Observation data (J2000.0 epoch)
- Constellation: Virgo
- Right ascension: 15^{h} 05^{m} 06.47^{s}
- Declination: +03° 26′ 30.81″
- Redshift: 0.408269
- Heliocentric radial velocity: 122,396 km/s
- Distance: 4.489 Gly
- Apparent magnitude (V): 18.62

Characteristics
- Type: FSRQ NLSy1
- Size: ~216,000 ly (66.3 kpc) (estimated)
- Notable features: Narrow-line Seyfert galaxy

Other designations
- 2MASS J15050647+0326308, NVSS J150506+0326030, IERS B1502+036, SDSS J1505+0326, PGC 3429114

= PKS 1502+036 =

Narrow-line Seyfert galaxy in the constellation Virgo

PKS 1502+036 is a narrow-line Seyfert galaxy located in the constellation of Virgo. The redshift of the object has been estimated as (z) 0.408 and it was first discovered as a quasar with a flat radio spectrum by astronomers in 1997. It is described as radio-loud.

== Description ==
PKS 1502+036 is shown to be a gamma-ray emitting object, with one powerful flare displayed in late 2015 after a long period of low-activity with a measured low flux of 4.5×10^-8 photon cm^{−2} s^{−1}. By the time the flare reached a daily peak flux on December 20, 2015, the source had an estimated flux of 237±71×10^-8 photon cm^{−2} s^{−1} on a three-hour timescale which in turn, corresponds to a measured isotropic luminosity of 7.3±2.1×10^47 erg s^{−1}. No signs of spectral changes were accompanying the flare, although an increase in optical, ultraviolet and X-ray activity was noted for the object. During intra-night optical monitoring, the source displayed short-term optical variability between April 21 and May 11, 2018, with a brightness change of 0.1 magnitude.

The source of PKS 1502+036 is classified as compact double. When imaged with Very Long Baseline Array (VLBA) at 15 GHz, it has an extended radio structure indicative of a core-jet morphology, with radio emission being dominated by a compact radio core that is shown having low fractional polarization and a weak jet-like feature extending out by three milliarcseconds. A weak component with a separation of 3.05 milliarcseconds from its core, appears present in the source which was found undetected through previous observations.
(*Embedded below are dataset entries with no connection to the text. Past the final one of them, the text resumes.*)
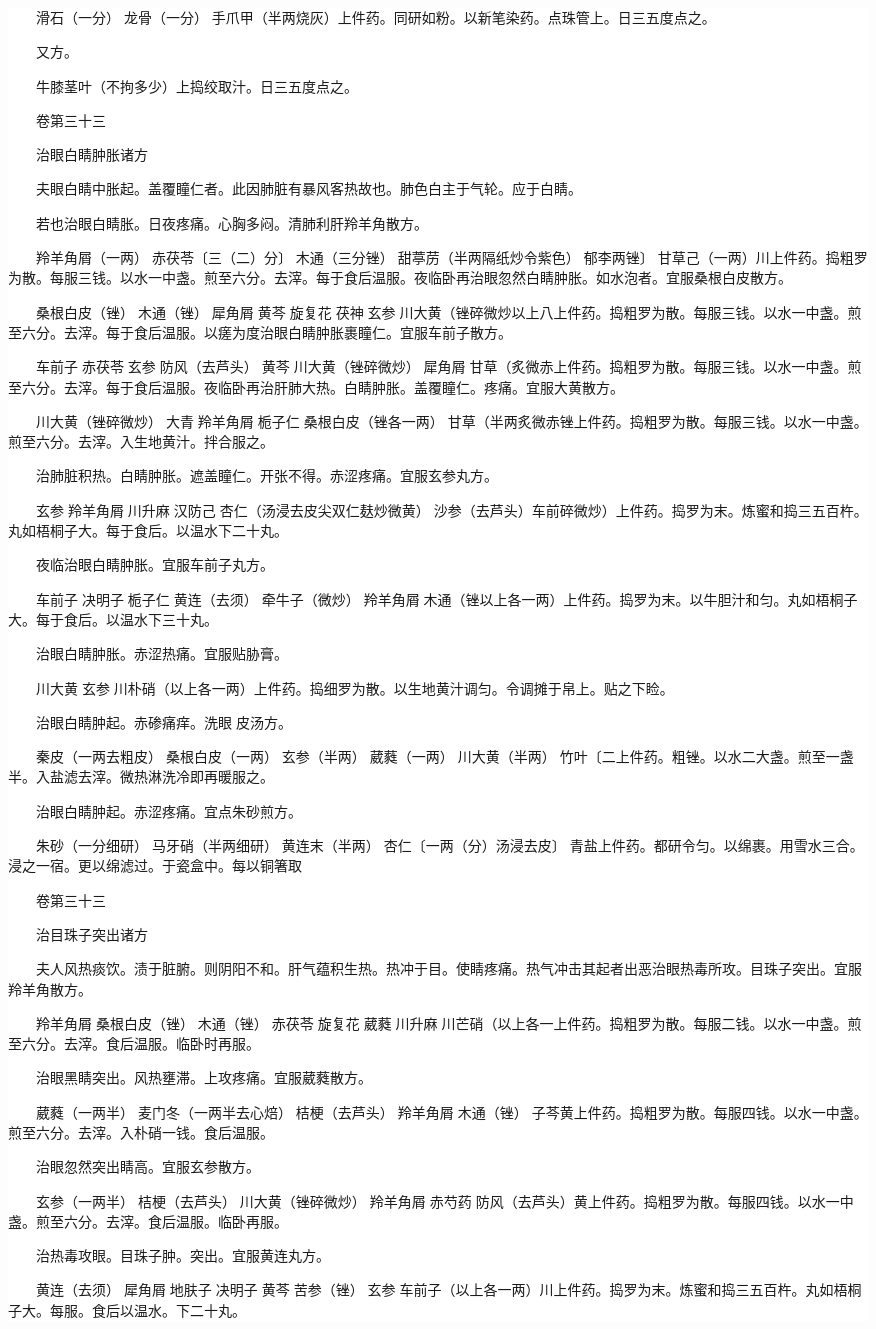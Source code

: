 
　　滑石（一分） 龙骨（一分） 手爪甲（半两烧灰）上件药。同研如粉。以新笔染药。点珠管上。日三五度点之。

　　又方。

　　牛膝茎叶（不拘多少）上捣绞取汁。日三五度点之。

　　卷第三十三

　　治眼白睛肿胀诸方

　　夫眼白睛中胀起。盖覆瞳仁者。此因肺脏有暴风客热故也。肺色白主于气轮。应于白睛。

　　若也治眼白睛胀。日夜疼痛。心胸多闷。清肺利肝羚羊角散方。

　　羚羊角屑（一两） 赤茯苓〔三（二）分〕 木通（三分锉） 甜葶苈（半两隔纸炒令紫色） 郁李两锉〕 甘草己（一两）川上件药。捣粗罗为散。每服三钱。以水一中盏。煎至六分。去滓。每于食后温服。夜临卧再治眼忽然白睛肿胀。如水泡者。宜服桑根白皮散方。

　　桑根白皮（锉） 木通（锉） 犀角屑 黄芩 旋复花 茯神 玄参 川大黄（锉碎微炒以上八上件药。捣粗罗为散。每服三钱。以水一中盏。煎至六分。去滓。每于食后温服。以瘥为度治眼白睛肿胀裹瞳仁。宜服车前子散方。

　　车前子 赤茯苓 玄参 防风（去芦头） 黄芩 川大黄（锉碎微炒） 犀角屑 甘草（炙微赤上件药。捣粗罗为散。每服三钱。以水一中盏。煎至六分。去滓。每于食后温服。夜临卧再治肝肺大热。白睛肿胀。盖覆瞳仁。疼痛。宜服大黄散方。

　　川大黄（锉碎微炒） 大青 羚羊角屑 栀子仁 桑根白皮（锉各一两） 甘草（半两炙微赤锉上件药。捣粗罗为散。每服三钱。以水一中盏。煎至六分。去滓。入生地黄汁。拌合服之。

　　治肺脏积热。白睛肿胀。遮盖瞳仁。开张不得。赤涩疼痛。宜服玄参丸方。

　　玄参 羚羊角屑 川升麻 汉防己 杏仁（汤浸去皮尖双仁麸炒微黄） 沙参（去芦头）车前碎微炒）上件药。捣罗为末。炼蜜和捣三五百杵。丸如梧桐子大。每于食后。以温水下二十丸。

　　夜临治眼白睛肿胀。宜服车前子丸方。

　　车前子 决明子 栀子仁 黄连（去须） 牵牛子（微炒） 羚羊角屑 木通（锉以上各一两）上件药。捣罗为末。以牛胆汁和匀。丸如梧桐子大。每于食后。以温水下三十丸。

　　治眼白睛肿胀。赤涩热痛。宜服贴胁膏。

　　川大黄 玄参 川朴硝（以上各一两）上件药。捣细罗为散。以生地黄汁调匀。令调摊于帛上。贴之下睑。

　　治眼白睛肿起。赤碜痛痒。洗眼 皮汤方。

　　秦皮（一两去粗皮） 桑根白皮（一两） 玄参（半两） 葳蕤（一两） 川大黄（半两） 竹叶〔二上件药。粗锉。以水二大盏。煎至一盏半。入盐滤去滓。微热淋洗冷即再暖服之。

　　治眼白睛肿起。赤涩疼痛。宜点朱砂煎方。

　　朱砂（一分细研） 马牙硝（半两细研） 黄连末（半两） 杏仁〔一两（分）汤浸去皮〕 青盐上件药。都研令匀。以绵裹。用雪水三合。浸之一宿。更以绵滤过。于瓷盒中。每以铜箸取

　　卷第三十三

　　治目珠子突出诸方

　　夫人风热痰饮。渍于脏腑。则阴阳不和。肝气蕴积生热。热冲于目。使睛疼痛。热气冲击其起者出恶治眼热毒所攻。目珠子突出。宜服羚羊角散方。

　　羚羊角屑 桑根白皮（锉） 木通（锉） 赤茯苓 旋复花 葳蕤 川升麻 川芒硝（以上各一上件药。捣粗罗为散。每服二钱。以水一中盏。煎至六分。去滓。食后温服。临卧时再服。

　　治眼黑睛突出。风热壅滞。上攻疼痛。宜服葳蕤散方。

　　葳蕤（一两半） 麦门冬（一两半去心焙） 桔梗（去芦头） 羚羊角屑 木通（锉） 子芩黄上件药。捣粗罗为散。每服四钱。以水一中盏。煎至六分。去滓。入朴硝一钱。食后温服。

　　治眼忽然突出睛高。宜服玄参散方。

　　玄参（一两半） 桔梗（去芦头） 川大黄（锉碎微炒） 羚羊角屑 赤芍药 防风（去芦头）黄上件药。捣粗罗为散。每服四钱。以水一中盏。煎至六分。去滓。食后温服。临卧再服。

　　治热毒攻眼。目珠子肿。突出。宜服黄连丸方。

　　黄连（去须） 犀角屑 地肤子 决明子 黄芩 苦参（锉） 玄参 车前子（以上各一两）川上件药。捣罗为末。炼蜜和捣三五百杵。丸如梧桐子大。每服。食后以温水。下二十丸。
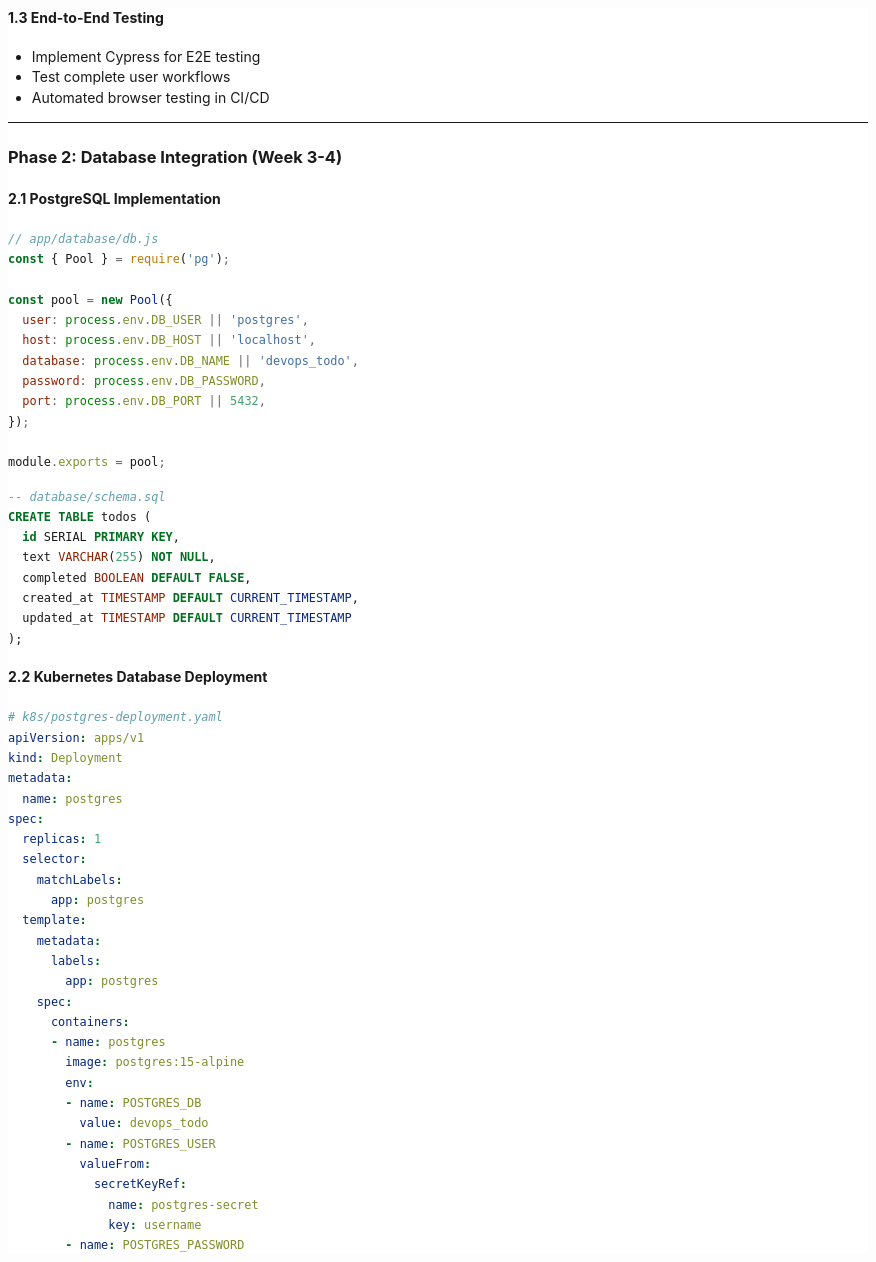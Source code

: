 #### 1.3 End-to-End Testing
- Implement Cypress for E2E testing
- Test complete user workflows
- Automated browser testing in CI/CD

---

### Phase 2: Database Integration (Week 3-4)

#### 2.1 PostgreSQL Implementation
```javascript
// app/database/db.js
const { Pool } = require('pg');

const pool = new Pool({
  user: process.env.DB_USER || 'postgres',
  host: process.env.DB_HOST || 'localhost',
  database: process.env.DB_NAME || 'devops_todo',
  password: process.env.DB_PASSWORD,
  port: process.env.DB_PORT || 5432,
});

module.exports = pool;
```

```sql
-- database/schema.sql
CREATE TABLE todos (
  id SERIAL PRIMARY KEY,
  text VARCHAR(255) NOT NULL,
  completed BOOLEAN DEFAULT FALSE,
  created_at TIMESTAMP DEFAULT CURRENT_TIMESTAMP,
  updated_at TIMESTAMP DEFAULT CURRENT_TIMESTAMP
);
```

#### 2.2 Kubernetes Database Deployment
```yaml
# k8s/postgres-deployment.yaml
apiVersion: apps/v1
kind: Deployment
metadata:
  name: postgres
spec:
  replicas: 1
  selector:
    matchLabels:
      app: postgres
  template:
    metadata:
      labels:
        app: postgres
    spec:
      containers:
      - name: postgres
        image: postgres:15-alpine
        env:
        - name: POSTGRES_DB
          value: devops_todo
        - name: POSTGRES_USER
          valueFrom:
            secretKeyRef:
              name: postgres-secret
              key: username
        - name: POSTGRES_PASSWORD
```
The radio spectrum of the source is classified as inverted.

Near-infrared imaging obtained by Very Large Telescope, found PKS 1502+036 is an elliptical galaxy based on its surface brightness profile described by a combination of bulge and a nuclear component modelling. There is also a presence of an extended structure in a form of bright spots with position angles between 270 and 370 degrees indicative of galaxy mergers. On the other side of the galaxy center, a more dim extended bar-like structure is seen going from east-southeast to north direction. The supermassive black hole mass for the galaxy has been estimated as7×10^8 M_{☉} based on its near-infrared bulge luminosity. There is a close companion near the galaxy, however it isn't interacting with it.